• [Work to complete]: Repeat the records below exactly, from the first line through the line containing "Both applications include", and leave out any pictures.

==== Recorded data ====

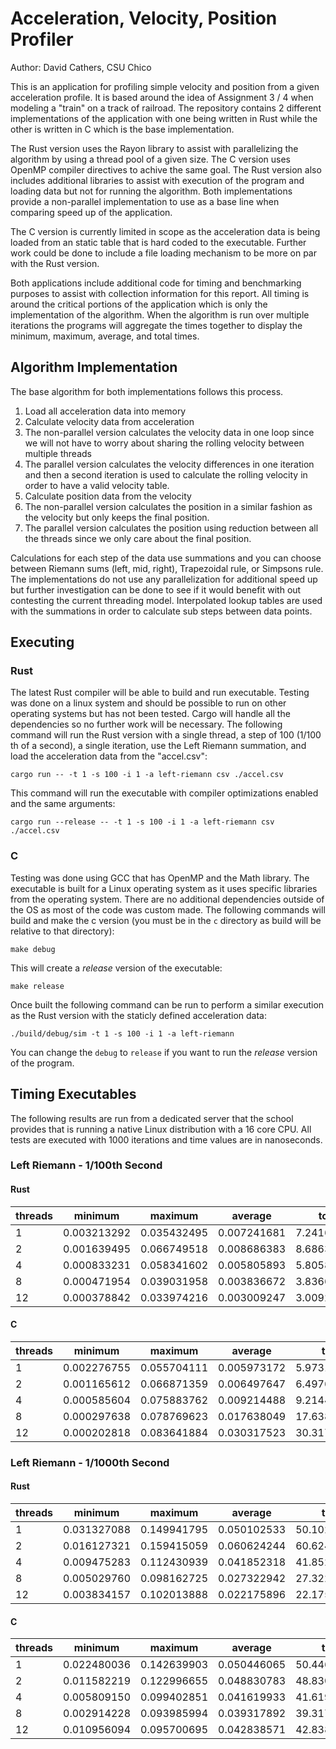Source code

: # Acceleration, Velocity, Position Profiler

Author: David Cathers, CSU Chico

This is an application for profiling simple velocity and position from a given
acceleration profile. It is based around the idea of Assignment 3 / 4 when
modeling a "train" on a track of railroad. The repository contains 2 different
implementations of the application with one being written in Rust while the
other is written in C which is the base implementation.

The Rust version uses the Rayon library to assist with parallelizing the
algorithm by using a thread pool of a given size. The C version uses OpenMP
compiler directives to achive the same goal. The Rust version also includes
additional libraries to assist with execution of the program and loading data
but not for running the algorithm. Both implementations provide a non-parallel
implementation to use as a base line when comparing speed up of the application.

The C version is currently limited in scope as the acceleration data is being
loaded from an static table that is hard coded to the executable. Further work
could be done to include a file loading mechanism to be more on par with the
Rust version.

Both applications include additional code for timing and benchmarking purposes
to assist with collection information for this report. All timing is around the
critical portions of the application which is only the implementation of the
algorithm. When the algorithm is run over multiple iterations the programs will
aggregate the times together to display the minimum, maximum, average, and total
times.

## Algorithm Implementation

The base algorithm for both implementations follows this process.
1. Load all acceleration data into memory
2. Calculate velocity data from acceleration
  1. The non-parallel version calculates the velocity data in one loop since we
     will not have to worry about sharing the rolling velocity between multiple
     threads
  2. The parallel version calculates the velocity differences in one iteration
     and then a second iteration is used to calculate the rolling velocity in
     order to have a valid velocity table.
3. Calculate position data from the velocity
  1. The non-parallel version calculates the position in a similar fashion as
     the velocity but only keeps the final position.
  2. The parallel version calculates the position using reduction between all
     the threads since we only care about the final position.

Calculations for each step of the data use summations and you can choose between
Riemann sums (left, mid, right), Trapezoidal rule, or Simpsons rule. The
implementations do not use any parallelization for additional speed up but
further investigation can be done to see if it would benefit with out contesting
the current threading model. Interpolated lookup tables are used with the
summations in order to calculate sub steps between data points.

## Executing

### Rust

The latest Rust compiler will be able to build and run executable. Testing was
done on a linux system and should be possible to run on other operating systems
but has not been tested. Cargo will handle all the dependencies so no further
work will be necessary. The following command will run the Rust version with a
single thread, a step of 100 (1/100 th of a second), a single iteration, use
the Left Riemann summation, and load the acceleration data from the "accel.csv":

```
cargo run -- -t 1 -s 100 -i 1 -a left-riemann csv ./accel.csv
```

This command will run the executable with compiler optimizations enabled and the
same arguments:

```
cargo run --release -- -t 1 -s 100 -i 1 -a left-riemann csv ./accel.csv
```

### C

Testing was done using GCC that has OpenMP and the Math library. The executable
is built for a Linux operating system as it uses specific libraries from the
operating system. There are no additional dependencies outside of the OS as most
of the code was custom made. The following commands will build and make the c
version (you must be in the `c` directory as build will be relative to that
directory):

```
make debug
```

This will create a *release* version of the executable:

```
make release
```

Once built the following command can be run to perform a similar execution as
the Rust version with the staticly defined acceleration data:

```
./build/debug/sim -t 1 -s 100 -i 1 -a left-riemann
```

You can change the `debug` to `release` if you want to run the *release* version
of the program.

## Timing Executables

The following results are run from a dedicated server that the school provides
that is running a native Linux distribution with a 16 core CPU. All tests are
executed with 1000 iterations and time values are in nanoseconds.

### Left Riemann - 1/100th Second

#### Rust

|threads|minimum|maximum|average|total|
|-------|-------|-------|-------|-----|
|1|0.003213292|0.035432495|0.007241681|7.241681209|
|2|0.001639495|0.066749518|0.008686383|8.686383849|
|4|0.000833231|0.058341602|0.005805893|5.805893254|
|8|0.000471954|0.039031958|0.003836672|3.836672916|
|12|0.000378842|0.033974216|0.003009247|3.009247389|

#### C

|threads|minimum|maximum|average|total|
|-------|-------|-------|-------|-----|
|1|0.002276755|0.055704111|0.005973172|5.973172412|
|2|0.001165612|0.066871359|0.006497647|6.497647946|
|4|0.000585604|0.075883762|0.009214488|9.214488758|
|8|0.000297638|0.078769623|0.017638049|17.638049707|
|12|0.000202818|0.083641884|0.030317523|30.317523140|

### Left Riemann - 1/1000th Second

#### Rust

|threads|minimum|maximum|average|total|
|-------|-------|-------|-------|-----|
|1|0.031327088|0.149941795|0.050102533|50.102533333|
|2|0.016127321|0.159415059|0.060624244|60.624244736|
|4|0.009475283|0.112430939|0.041852318|41.852318584|
|8|0.005029760|0.098162725|0.027322942|27.322942312|
|12|0.003834157|0.102013888|0.022175896|22.175896394|

#### C

|threads|minimum|maximum|average|total|
|-------|-------|-------|-------|-----|
|1|0.022480036|0.142639903|0.050446065|50.446065557|
|2|0.011582219|0.122996655|0.048830783|48.830783223|
|4|0.005809150|0.099402851|0.041619933|41.619933592|
|8|0.002914228|0.093985994|0.039317892|39.317892056|
|12|0.010956094|0.095700695|0.042838571|42.838571250|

====

• [Task result]:
Source code

: # Acceleration, Velocity, Position Profiler

Author: David Cathers, CSU Chico

This is an application for profiling simple velocity and position from a given
acceleration profile. It is based around the idea of Assignment 3 / 4 when
modeling a "train" on a track of railroad. The repository contains 2 different
implementations of the application with one being written in Rust while the
other is written in C which is the base implementation.

The Rust version uses the Rayon library to assist with parallelizing the
algorithm by using a thread pool of a given size. The C version uses OpenMP
compiler directives to achive the same goal. The Rust version also includes
additional libraries to assist with execution of the program and loading data
but not for running the algorithm. Both implementations provide a non-parallel
implementation to use as a base line when comparing speed up of the application.

The C version is currently limited in scope as the acceleration data is being
loaded from an static table that is hard coded to the executable. Further work
could be done to include a file loading mechanism to be more on par with the
Rust version.

Both applications include additional code for timing and benchmarking purposes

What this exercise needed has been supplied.